“La mia è una storia di speranza. Significa che non è mai finita” disse Lucia Annibali poco dopo la sentenza che confermava la condanna a 20 anni per il mandante della sua aggressione con l’acido. Ma oggi quella parte della sua storia sembra del tutto chiusa perché gli ermellini hanno depositato le motivazioni del verdetto.  Per “i gravissimi danni fisici, morali e psicologici, lo sfregio permanente del viso e la deformazione dei lineamenti del volto”, la stessa scelta di usare l’acido come arma per fare più male, e poi il “regime di vita, l’assunzione di stupefacenti, la condotta processuale e l’assenza di pentimento” Luca Varani non meritava, secondo i giudici nessuno sconto di pena. Non c’è nessun dubbio che l’uomo fosse “il mandante” dell’attacco con l’acido alla Annibali, compiuto dai due albanesi Altistin Precetaj e Rubin Talaban nel 2013; che avesse agito con premeditazione, con “crescente invasione della vita privata” di Lucia, fino a maturare l’intento punitivo, l’irruzione a casa dell’ex fidanzata per manomettere la sua cucina, e l’idea di procurarsi dell’acido per farle cancellare il volto. Ci è riuscito solo in parte. Ora Lucia ha un viso diverso e una nuova vita.
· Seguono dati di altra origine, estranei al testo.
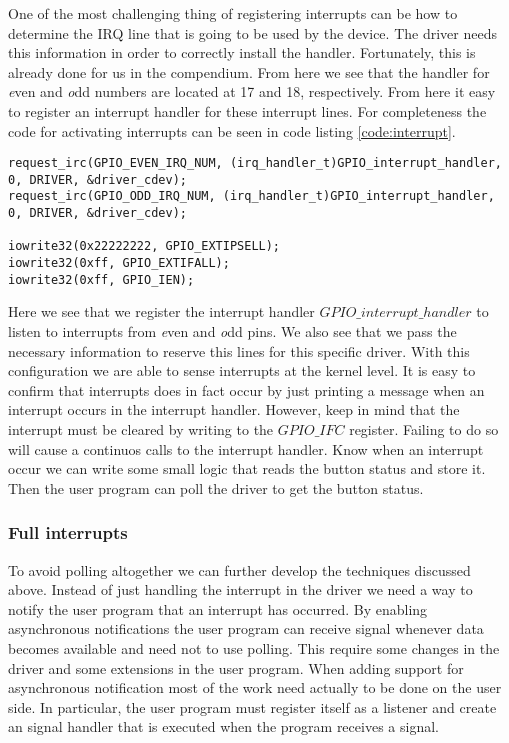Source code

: One of the most challenging thing of registering interrupts can be how to determine the IRQ line that is going to be used by the device. The driver needs this information in order to correctly install the handler. Fortunately, this is already done for us in the compendium. From here we see that the handler for {\emph even} and {\emph odd} numbers are located at 17 and 18, respectively. From here it easy to register an interrupt handler for these interrupt lines. For completeness the code for activating interrupts can be seen in code listing \ref{code:interrupt}.

\begin{lstlisting}[caption=Activate interupts, label=code:interrupt]
request_irc(GPIO_EVEN_IRQ_NUM, (irq_handler_t)GPIO_interrupt_handler, 0, DRIVER, &driver_cdev);
request_irc(GPIO_ODD_IRQ_NUM, (irq_handler_t)GPIO_interrupt_handler, 0, DRIVER, &driver_cdev);

iowrite32(0x22222222, GPIO_EXTIPSELL);
iowrite32(0xff, GPIO_EXTIFALL);
iowrite32(0xff, GPIO_IEN);
\end{lstlisting}



Here we see that we register the interrupt handler $GPIO\_interrupt\_handler$ to listen to interrupts from {\emph even} and {\emph odd} pins. We also see that we pass the necessary information to reserve this lines for this specific driver. With this configuration we are able to sense interrupts at the kernel level. It is easy to confirm that interrupts does in fact occur by just printing a message when an interrupt occurs in the interrupt handler. However, keep in mind that the interrupt must be cleared by writing to the $GPIO\_IFC$ register. Failing to do so will cause a continuos calls to the interrupt handler. Know when an interrupt occur we can write some small logic that reads the button status and store it. Then the user program can poll the driver to get the button status. 


\subsubsection{Full interrupts}
To avoid polling altogether we can further develop the techniques discussed above. Instead of just handling the interrupt in the driver we need a way to notify the user program that an interrupt has occurred. By enabling asynchronous notifications the user program can receive signal whenever data becomes available and need not to use polling. This require some changes in the driver and some extensions in the user program. When adding support for asynchronous notification most of the work need actually to be done on the user side. In particular, the user program must register itself as a listener and create an signal handler that is executed when the program receives a signal. 

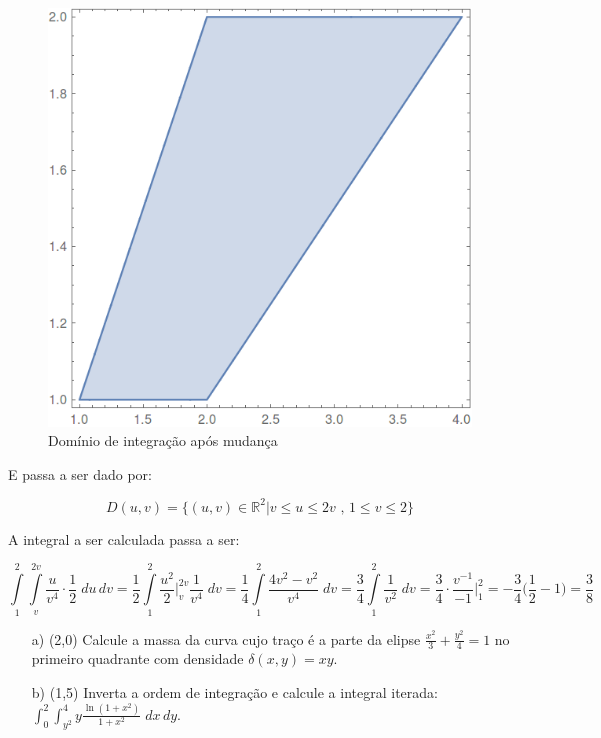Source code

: \documentclass[12pt,a4paper]{article}
\newcommand{\re}{\mathbb{R}}
\begin{document}
\begin{itemize}
\begin{figure}[H]
	\centering
	\includegraphics[scale=0.25]{Fig1b-2.png}  
	\caption{Domínio de integração após mudança}
	\label{fig:figura1b2}
\end{figure}
E passa a ser dado por:

$$D(u,v)=\{(u,v)\in \re^2|v \leq u \leq 2v\,\,\mbox{,}\,\,1 \leq v \leq 2 \}$$

A integral a ser calculada passa a ser:

$$ \int\limits_1^2 \int\limits_v^{2v} \frac{u}{v^4} \cdot \frac{1}{2} \; du \, dv = \frac{1}{2} \int\limits_1^2  \frac{u^2}{2} \Big|_v^{2v} \frac{1}{v^4}  \; dv = \frac{1}{4} \int\limits_1^2  \frac{4v^2 - v^2}{v^4}  \; dv = \frac{3}{4} \int\limits_1^2  \frac{1}{v^2}  \; dv = \frac{3}{4} \cdot \frac{v^{-1}}{-1} \Big|_1^2 = -\frac{3}{4} \Big( \frac{1}{2} -1 \Big) = \frac{3}{8} $$

\end{itemize}

\newpage


\begin{itemize}
\item[a)] (2,0) Calcule a massa da curva cujo traço é a parte da elipse $\displaystyle\frac{x^2}{3} + \displaystyle\frac{y^2}{4} = 1 $ no primeiro quadrante com densidade $\delta(x,y) = xy$. \\
\item[b)] (1,5) Inverta a ordem de integração e calcule a integral iterada: $\displaystyle\int_0^2 \int_{y^2}^4 y \frac{\ln (1+x^2)}{1+x^2} \; dx \, dy$.
\end{itemize}
\end{document}
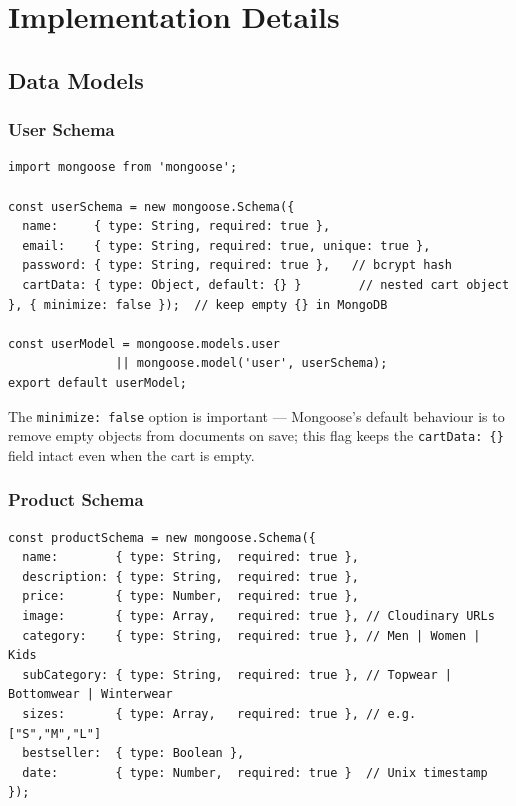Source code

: \documentclass[12pt,a4paper]{report}
\begin{document}
\chapter{Implementation Details}
\label{ch:impl}

\section{Data Models}

\subsection{User Schema}

\begin{lstlisting}[caption={userModel.js}, label=lst:usermodel]
import mongoose from 'mongoose';

const userSchema = new mongoose.Schema({
  name:     { type: String, required: true },
  email:    { type: String, required: true, unique: true },
  password: { type: String, required: true },   // bcrypt hash
  cartData: { type: Object, default: {} }        // nested cart object
}, { minimize: false });  // keep empty {} in MongoDB

const userModel = mongoose.models.user
               || mongoose.model('user', userSchema);
export default userModel;
\end{lstlisting}

The \texttt{minimize: false} option is important — Mongoose's default behaviour is to remove
empty objects from documents on save; this flag keeps the \texttt{cartData: \{\}} field intact
even when the cart is empty.

\subsection{Product Schema}

\begin{lstlisting}[caption={productModel.js}, label=lst:productmodel]
const productSchema = new mongoose.Schema({
  name:        { type: String,  required: true },
  description: { type: String,  required: true },
  price:       { type: Number,  required: true },
  image:       { type: Array,   required: true }, // Cloudinary URLs
  category:    { type: String,  required: true }, // Men | Women | Kids
  subCategory: { type: String,  required: true }, // Topwear | Bottomwear | Winterwear
  sizes:       { type: Array,   required: true }, // e.g. ["S","M","L"]
  bestseller:  { type: Boolean },
  date:        { type: Number,  required: true }  // Unix timestamp
});
\end{lstlisting}
\end{document}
La prima sezione penale della Cassazione nelle motivazioni della condanna a Varani, che arrivano all’indomani della prima tv del film sulla vicenda dell’avvocatessa di Pesaro seguito da oltre 4 milioni e 700 mila spettatori, evidenzia come “le sentenze di merito indicano tutti gli elementi che in una progressione evolutiva delle investigazioni hanno indotto a ritenere provato con certezza il ruolo dell’imputato nella sua qualità di mandante”. La pena è salita fino a 20 anni per la mancata concessione delle attenuanti generiche, per l’aumento per la continuazione e la premeditazione. Gli elementi di prova “sono molteplici”, dalle dichiarazioni che Lucia Annibali, che “nell’immediato, esternò il suo sospetto”, a quelle dei soggetti ascoltati, ai “riscontri oggettivi offerti dalle investigazioni che hanno permesso di rilevare tracce di acido sia sulla persona di Varani sia sulla sua vettura”.

Tutti tasselli che vanno nella stessa direzione della “confessione” che l’uomo aveva fatto al suo compagno di cella, allo scopo di prendere contatto coi due albanesi per concordare una versione. I giudici di merito, hanno ricostruito “ampiamente il fatto, collegandolo alla relazione sentimentale” tra Varani e Lucia conclusa nell’ottobre 2012, qualche mese prima dell’attacco. La Cassazione, sottolinea come nel processo si è ampiamente dimostrato il reato di atti persecutorio: si è dato conto “della continua presenza del Varani nello stabile della Annibali, delle incursioni presso la struttura sportiva frequentata dalla ragazza e dello stato d’animo che comportamenti siffatti avevano ingenerato nella vita” di Lucia. Varani era arrivato, come ricostruito in sentenza, ad iscriversi nella piscina frequentata dalla donna, dando un nome falso, Marco Guerra, e un numero di cellulare inesistente al solo scopo di tenerla sotto “controllo” ed entrare negli spogliatoi femminili dove teneva le sue cose. Si era poi evidentemente impossessato delle sue chiavi, delle quali Lucia aveva copia in macchina, ma non aveva più trovato. “Non possiamo che essere soddisfatti – ha detto l’avvocato Francesco Coli, legale di Lucia Annibali -. Si chiude definitivamente questo capitolo. D’altra parte, non avevamo dubbi fin dall’inizio che la verità sarebbe emersa, e è emersa in tutti e tre i gradi di giudizio. Va benissimo”.